Ampass – Vor Kurzem flatterte den Haushalten der Gemeinde Ampass ein ganz besonderer Postwurf in den Briefkasten: Es geht um ein Projekt am ehemaligen Feuerwehr-Areal. Dort will Bürgermeister Hubert Kirchmair (Gemeindeliste Ampass) zwölf Einheiten für betreutes Wohnen mit Nebenflächen und Tiefgarage errichten. Kirchmair ersucht die Ampasser um Unterschriften zur Befürwortung des Projekts.

Eine ungewöhnliche Vorgehensweise, denn der Bürgermeister verfügt über die absolute Mehrheit, und das Projekt wurde im Gemeinderat bereits abgesegnet. „Ich mache das interessehalber, um zu sehen, wie viele Unterschriften ich zusammenbringe“, erklärt Kirchmair. „1000 werden es sicher. Das soll zeigen, dass die Bevölkerung dahintersteht.“ Dass nicht alle im Gemeinderat dafür sind, das sei normal, findet er. „Überhaupt so kurz vor den Wahlen.“

Die Projektgegner haben allerdings handfeste Gründe für ihre Ablehnung. In erster Linie sei die Fläche zu klein, kritisiert Gemeinderat Gebhard Schmiederer (Freiheitliche und unabhängige Ampasser Liste). „Gegen das betreute Wohnen als solches hat niemand etwas, aber auf diesem Grundstück ist viel zu wenig Platz.“ Auch die Besitzer der Nachbargrundstücke sehen das so. Sie haben Einspruch erhoben und wollen das auch weiterhin tun.

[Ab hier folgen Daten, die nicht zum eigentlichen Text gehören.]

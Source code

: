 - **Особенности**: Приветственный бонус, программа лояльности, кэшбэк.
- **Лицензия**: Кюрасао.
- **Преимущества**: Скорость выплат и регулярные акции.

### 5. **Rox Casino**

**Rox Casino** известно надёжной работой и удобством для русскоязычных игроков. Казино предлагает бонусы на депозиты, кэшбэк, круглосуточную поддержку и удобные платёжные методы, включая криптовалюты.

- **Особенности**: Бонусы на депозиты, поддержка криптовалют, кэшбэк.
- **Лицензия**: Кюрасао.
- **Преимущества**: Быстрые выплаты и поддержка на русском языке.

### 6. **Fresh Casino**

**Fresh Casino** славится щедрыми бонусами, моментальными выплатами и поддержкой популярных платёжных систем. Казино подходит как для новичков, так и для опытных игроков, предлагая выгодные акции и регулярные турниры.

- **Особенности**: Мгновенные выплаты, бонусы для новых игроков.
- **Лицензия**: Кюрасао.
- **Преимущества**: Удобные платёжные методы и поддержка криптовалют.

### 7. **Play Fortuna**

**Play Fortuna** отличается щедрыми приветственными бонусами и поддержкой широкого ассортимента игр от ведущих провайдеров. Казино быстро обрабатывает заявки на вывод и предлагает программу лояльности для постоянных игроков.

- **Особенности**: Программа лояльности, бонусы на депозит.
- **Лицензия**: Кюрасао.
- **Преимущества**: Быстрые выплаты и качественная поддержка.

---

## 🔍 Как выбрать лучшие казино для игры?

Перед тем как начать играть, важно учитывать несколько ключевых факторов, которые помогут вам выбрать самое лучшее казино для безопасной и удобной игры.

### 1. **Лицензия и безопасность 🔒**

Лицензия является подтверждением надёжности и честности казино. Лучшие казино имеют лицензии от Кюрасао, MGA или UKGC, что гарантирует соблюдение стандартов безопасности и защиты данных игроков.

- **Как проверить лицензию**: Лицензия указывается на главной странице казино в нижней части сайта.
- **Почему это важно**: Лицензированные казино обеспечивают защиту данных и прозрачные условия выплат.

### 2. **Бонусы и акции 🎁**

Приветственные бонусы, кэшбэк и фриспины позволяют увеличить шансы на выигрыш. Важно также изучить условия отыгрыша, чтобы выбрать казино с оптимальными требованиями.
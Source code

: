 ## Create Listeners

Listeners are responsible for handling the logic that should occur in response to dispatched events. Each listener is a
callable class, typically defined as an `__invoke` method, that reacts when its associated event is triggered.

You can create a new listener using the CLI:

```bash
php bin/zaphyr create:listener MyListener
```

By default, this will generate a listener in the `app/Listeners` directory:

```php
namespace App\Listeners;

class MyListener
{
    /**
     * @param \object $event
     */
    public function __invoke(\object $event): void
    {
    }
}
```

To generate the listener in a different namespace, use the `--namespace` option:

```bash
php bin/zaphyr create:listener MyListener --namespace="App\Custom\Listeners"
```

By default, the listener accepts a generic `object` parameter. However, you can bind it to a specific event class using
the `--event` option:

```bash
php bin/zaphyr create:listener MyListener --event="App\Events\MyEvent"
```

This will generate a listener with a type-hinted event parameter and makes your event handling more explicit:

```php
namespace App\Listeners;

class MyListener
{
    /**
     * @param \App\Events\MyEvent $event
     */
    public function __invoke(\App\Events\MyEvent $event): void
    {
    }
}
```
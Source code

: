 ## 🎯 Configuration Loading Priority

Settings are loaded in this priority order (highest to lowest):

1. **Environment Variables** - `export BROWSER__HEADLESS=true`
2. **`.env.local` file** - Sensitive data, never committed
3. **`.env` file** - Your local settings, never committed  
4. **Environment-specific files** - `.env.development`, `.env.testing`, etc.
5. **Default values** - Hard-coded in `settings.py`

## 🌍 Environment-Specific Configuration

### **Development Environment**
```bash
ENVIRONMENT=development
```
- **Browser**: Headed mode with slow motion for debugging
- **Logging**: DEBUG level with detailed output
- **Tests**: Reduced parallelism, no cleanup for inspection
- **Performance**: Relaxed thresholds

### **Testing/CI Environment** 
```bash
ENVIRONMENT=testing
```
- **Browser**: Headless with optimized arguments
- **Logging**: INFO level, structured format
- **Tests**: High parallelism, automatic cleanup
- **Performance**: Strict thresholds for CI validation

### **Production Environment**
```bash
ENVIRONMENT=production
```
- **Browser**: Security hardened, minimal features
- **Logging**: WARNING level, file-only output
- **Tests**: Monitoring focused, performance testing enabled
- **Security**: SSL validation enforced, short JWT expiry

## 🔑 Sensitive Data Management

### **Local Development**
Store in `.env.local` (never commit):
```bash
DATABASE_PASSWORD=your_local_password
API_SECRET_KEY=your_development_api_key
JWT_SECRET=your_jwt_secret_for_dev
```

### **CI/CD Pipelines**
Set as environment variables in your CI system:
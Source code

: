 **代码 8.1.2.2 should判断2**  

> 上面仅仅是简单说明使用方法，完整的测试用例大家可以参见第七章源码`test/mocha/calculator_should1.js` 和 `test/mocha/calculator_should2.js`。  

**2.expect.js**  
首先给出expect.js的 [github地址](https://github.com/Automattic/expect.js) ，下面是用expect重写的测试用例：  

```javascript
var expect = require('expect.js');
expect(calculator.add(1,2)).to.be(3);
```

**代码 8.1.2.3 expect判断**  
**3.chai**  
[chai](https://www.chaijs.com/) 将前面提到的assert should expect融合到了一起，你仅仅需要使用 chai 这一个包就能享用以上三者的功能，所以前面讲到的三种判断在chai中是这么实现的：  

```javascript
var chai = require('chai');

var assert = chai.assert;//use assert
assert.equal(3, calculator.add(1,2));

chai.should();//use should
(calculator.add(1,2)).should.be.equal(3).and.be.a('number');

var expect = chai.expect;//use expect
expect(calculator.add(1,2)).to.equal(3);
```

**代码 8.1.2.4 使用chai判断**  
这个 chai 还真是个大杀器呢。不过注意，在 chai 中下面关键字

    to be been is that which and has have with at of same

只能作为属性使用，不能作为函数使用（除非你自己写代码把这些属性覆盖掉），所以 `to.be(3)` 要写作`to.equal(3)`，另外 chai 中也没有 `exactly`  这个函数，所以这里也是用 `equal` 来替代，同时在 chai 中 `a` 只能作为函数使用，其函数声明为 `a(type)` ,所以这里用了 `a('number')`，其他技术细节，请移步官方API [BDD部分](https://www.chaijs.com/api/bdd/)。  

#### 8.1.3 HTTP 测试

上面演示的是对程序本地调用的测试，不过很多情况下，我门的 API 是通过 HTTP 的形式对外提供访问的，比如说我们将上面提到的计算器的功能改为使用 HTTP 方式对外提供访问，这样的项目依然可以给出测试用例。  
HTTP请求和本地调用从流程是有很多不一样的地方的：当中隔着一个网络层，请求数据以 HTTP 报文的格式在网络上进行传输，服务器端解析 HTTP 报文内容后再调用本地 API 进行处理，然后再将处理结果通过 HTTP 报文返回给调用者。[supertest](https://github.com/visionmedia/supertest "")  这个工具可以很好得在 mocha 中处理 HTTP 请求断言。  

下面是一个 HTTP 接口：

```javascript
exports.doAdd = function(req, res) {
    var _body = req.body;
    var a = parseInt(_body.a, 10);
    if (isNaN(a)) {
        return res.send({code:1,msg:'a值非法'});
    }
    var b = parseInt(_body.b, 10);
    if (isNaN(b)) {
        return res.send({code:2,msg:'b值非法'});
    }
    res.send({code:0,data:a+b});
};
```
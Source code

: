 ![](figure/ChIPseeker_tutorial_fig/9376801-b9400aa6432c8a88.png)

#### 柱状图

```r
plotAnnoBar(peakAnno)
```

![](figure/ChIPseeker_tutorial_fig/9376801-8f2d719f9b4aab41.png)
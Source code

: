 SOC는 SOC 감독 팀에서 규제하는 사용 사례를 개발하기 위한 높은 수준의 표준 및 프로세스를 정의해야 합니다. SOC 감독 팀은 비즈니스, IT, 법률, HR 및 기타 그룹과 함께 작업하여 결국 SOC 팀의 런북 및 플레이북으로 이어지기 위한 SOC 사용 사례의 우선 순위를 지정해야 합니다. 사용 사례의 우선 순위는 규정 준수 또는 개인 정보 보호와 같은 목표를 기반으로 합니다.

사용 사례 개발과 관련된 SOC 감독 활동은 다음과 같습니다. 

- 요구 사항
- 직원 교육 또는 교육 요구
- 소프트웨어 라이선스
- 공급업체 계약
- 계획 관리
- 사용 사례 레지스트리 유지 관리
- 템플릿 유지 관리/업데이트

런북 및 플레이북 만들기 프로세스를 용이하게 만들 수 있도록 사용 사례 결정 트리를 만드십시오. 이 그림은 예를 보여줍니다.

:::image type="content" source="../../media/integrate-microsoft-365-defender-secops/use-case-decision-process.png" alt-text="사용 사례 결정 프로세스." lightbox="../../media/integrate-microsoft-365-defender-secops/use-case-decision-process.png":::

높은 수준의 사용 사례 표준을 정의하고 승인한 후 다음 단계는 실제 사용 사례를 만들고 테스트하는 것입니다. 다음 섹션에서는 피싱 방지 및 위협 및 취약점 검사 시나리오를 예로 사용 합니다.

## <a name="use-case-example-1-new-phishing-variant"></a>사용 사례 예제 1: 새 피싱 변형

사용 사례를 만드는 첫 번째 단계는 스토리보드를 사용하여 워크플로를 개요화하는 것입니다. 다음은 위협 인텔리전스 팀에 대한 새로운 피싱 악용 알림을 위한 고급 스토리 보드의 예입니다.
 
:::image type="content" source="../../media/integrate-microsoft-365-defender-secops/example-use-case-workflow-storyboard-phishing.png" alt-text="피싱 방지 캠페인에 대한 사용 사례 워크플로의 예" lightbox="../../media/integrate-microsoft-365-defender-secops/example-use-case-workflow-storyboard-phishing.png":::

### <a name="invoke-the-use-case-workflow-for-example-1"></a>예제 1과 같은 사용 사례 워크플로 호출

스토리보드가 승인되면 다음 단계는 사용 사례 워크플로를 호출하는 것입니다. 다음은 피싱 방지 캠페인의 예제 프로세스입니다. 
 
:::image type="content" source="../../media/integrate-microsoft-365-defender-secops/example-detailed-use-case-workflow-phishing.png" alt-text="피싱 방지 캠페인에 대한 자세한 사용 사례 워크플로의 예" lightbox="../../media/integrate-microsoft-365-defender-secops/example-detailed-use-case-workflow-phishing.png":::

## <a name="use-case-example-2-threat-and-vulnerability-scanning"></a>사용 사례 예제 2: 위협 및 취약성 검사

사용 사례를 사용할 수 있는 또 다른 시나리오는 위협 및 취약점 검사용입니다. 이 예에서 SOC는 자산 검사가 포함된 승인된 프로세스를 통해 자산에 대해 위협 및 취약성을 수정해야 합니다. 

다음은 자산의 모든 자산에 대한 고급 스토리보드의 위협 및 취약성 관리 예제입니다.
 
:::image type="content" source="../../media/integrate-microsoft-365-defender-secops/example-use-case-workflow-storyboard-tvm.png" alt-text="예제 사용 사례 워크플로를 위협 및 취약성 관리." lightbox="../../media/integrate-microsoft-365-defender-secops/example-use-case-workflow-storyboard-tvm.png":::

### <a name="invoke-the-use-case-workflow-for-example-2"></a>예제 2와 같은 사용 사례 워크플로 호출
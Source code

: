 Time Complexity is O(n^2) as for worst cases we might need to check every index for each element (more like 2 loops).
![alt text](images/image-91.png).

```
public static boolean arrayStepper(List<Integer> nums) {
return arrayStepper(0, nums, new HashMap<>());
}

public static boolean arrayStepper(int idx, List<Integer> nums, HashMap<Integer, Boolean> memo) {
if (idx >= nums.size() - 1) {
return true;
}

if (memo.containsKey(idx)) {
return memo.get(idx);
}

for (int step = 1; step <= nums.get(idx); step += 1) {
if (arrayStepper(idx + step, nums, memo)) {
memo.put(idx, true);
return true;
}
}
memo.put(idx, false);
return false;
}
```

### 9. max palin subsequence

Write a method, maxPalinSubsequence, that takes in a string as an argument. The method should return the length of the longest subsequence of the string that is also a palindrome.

Besonders ärgerlich findet Schmiederer den Inhalt von Kirchmairs Postwurf. „Da wird behauptet, die Gemeinde habe keine anderen verfügbaren Flächen, aber das ist die Unwahrheit“, meint Schmiederer in Richtung Bürgermeister. Der Bebauungsplan wird nach einigen Änderungen noch einmal Thema im Gemeinderat sein. Die aufsichtsbehördliche Genehmigung steht noch aus.